Every of present employed indapamide slow release tablet only contains indapamide low dose of about 1.5mg usually.In the indapamide slow release tablet pharmaceutical formulation, the hydroxypropyl emthylcellulose (HPMC) that much adopts the high viscosity specification is as slow-release auxiliary material.As a kind of medicinal high polymer adjuvant commonly used, HPMC runs into the gel group that forms corrosion gradually than meeting swelling behind the big water gaging, can play good slow release control effect.But when producing, in pharmaceutical formulation, contain viscosity higher with (or) HPMC of big consumption, if adopt wet granulation technology, can receive a lot of restrictions.Can not adopt water is exactly one of them as wetting agent or adhesive solvent granulation; Because directly pour water in material restir mixing no matter be; Still under the material stirring, pour water gradually into and mix, all can make the HPMC powder generate unusual thickness, gel group not of uniform size rapidly, in part dry powder is wrapped in; Becoming the machine stirring is difficult to its finely dispersed caking can't be made granule.Although water granulates to have advantage is arranged a lot, adopt conventional at present wet granulation equipment and technology be can't water as wetting agent or adhesive solvent accomplish to contain viscosity higher with (or) greatly consumption HPMC or only contain this single adjuvant of HPMC and granulate.
In practical study and the production; When containing HPMC in the mixed material; If adopt wet granulation technology; The usage ratio of HPMC and viscosity are unsuitable too high, generally also need add a large amount of non-sticky adjuvants and come " dilution " HPMC, and need employing should not cause the high concentration of HPMC gelation or dehydrated alcohol (or acetone) could accomplish as wetting agent or adhesive solvent.HPMC viscosity and ratio are big more in pharmaceutical formulation, and the more difficult enforcement of technology is when particularly having only this single adjuvant of HPMC, even adopt organic solvent also can't accomplish granulation.Patent application CN101756927A discloses a kind of prescription of indapamide slow release tablet and has formed and method for preparing, needs to use other more a large amount of adjuvants to make filler, and binding agent adopts alcoholic solution.Adopt this method, on producing, a lot of defectives are arranged.As: used organic solvent is volatile, makes that the HPMC granule of processing is comparatively loose, low, the surperficial regularity of density is poor.In this method, make easily again during granulate that the HPMC granule powders again, often has a negative impact to follow-up mixing, tabletting.In addition, high levels of organic solvents uses, and at aspects such as safety, cost, environmental pollution and dissolvent residuals open defect is arranged all.

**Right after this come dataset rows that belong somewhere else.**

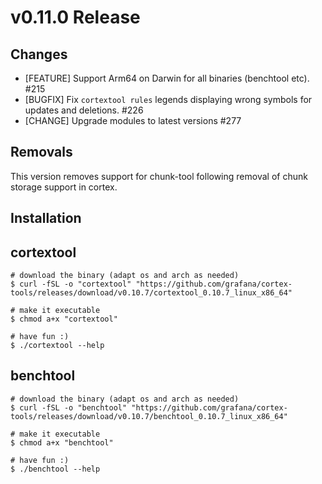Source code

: # v0.11.0 Release

## Changes

* [FEATURE] Support Arm64 on Darwin for all binaries (benchtool etc). #215
* [BUGFIX] Fix `cortextool rules` legends displaying wrong symbols for updates and deletions. #226
* [CHANGE] Upgrade modules to latest versions #277

## Removals

This version removes support for chunk-tool following removal of chunk storage support in cortex.

## Installation

## cortextool

```console
# download the binary (adapt os and arch as needed)
$ curl -fSL -o "cortextool" "https://github.com/grafana/cortex-tools/releases/download/v0.10.7/cortextool_0.10.7_linux_x86_64"

# make it executable
$ chmod a+x "cortextool"

# have fun :)
$ ./cortextool --help
```

## benchtool

```console
# download the binary (adapt os and arch as needed)
$ curl -fSL -o "benchtool" "https://github.com/grafana/cortex-tools/releases/download/v0.10.7/benchtool_0.10.7_linux_x86_64"

# make it executable
$ chmod a+x "benchtool"

# have fun :)
$ ./benchtool --help
```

In the actual production, adopt direct pressed powder or dry granulation mode can overcome the subproblem of foregoing wet granulation, but these methods are had relatively high expectations to equipment and material performance.Undressed HPMC is the fleeces sprills, mobile and compressibility very poor (specification that viscosity is high more is serious more), and the particle diameter of HPMC and indapamide, density have than big-difference in addition, and the indapamide proportion is little, belongs to the mixing of trace drug.Adopt conventional hybrid mode, directly medicine and HPMC are mixed, be difficult to mix homogeneously; Other adjuvant that needs to add more a large amount of good fluidities improves performance; This has not only limited the use of HPMC, has also increased the complexity of cost and prescription, and the while is because of the density variation of medicine and various adjuvants; Again layering easily in the tabletting, these all make quality of the pharmaceutical preparations control difficulty increase.For example; Patent application CN1943564 discloses a kind of prescription of indapamide slow release tablet and has formed and preparation technology, has adopted HPMC as slow-release material, needs to use other more a large amount of adjuvants to make filler; Preparation technology adopts direct pressed powder, implements comparatively difficulty in the production.
Summary of the invention
The purpose of this invention is to provide a kind of slow releasing tablet method for preparing that contains the indapamide medicine.Realized employing water be wetting agent to the HPMC wet granulation, the densification of made HPMC granule is regular, porous surface, good fluidity.Adopt conventional hybrid mode can realize the indapamide mix homogeneously of HPMC granule and trace, accomplish the preparation of slow releasing tablet.Do not need to add in addition other multiple adjuvant, do not need with an organic solvent to granulate, made tablet release degree controlling slow release is respond well, adopts conventional facility for granulating to accomplish.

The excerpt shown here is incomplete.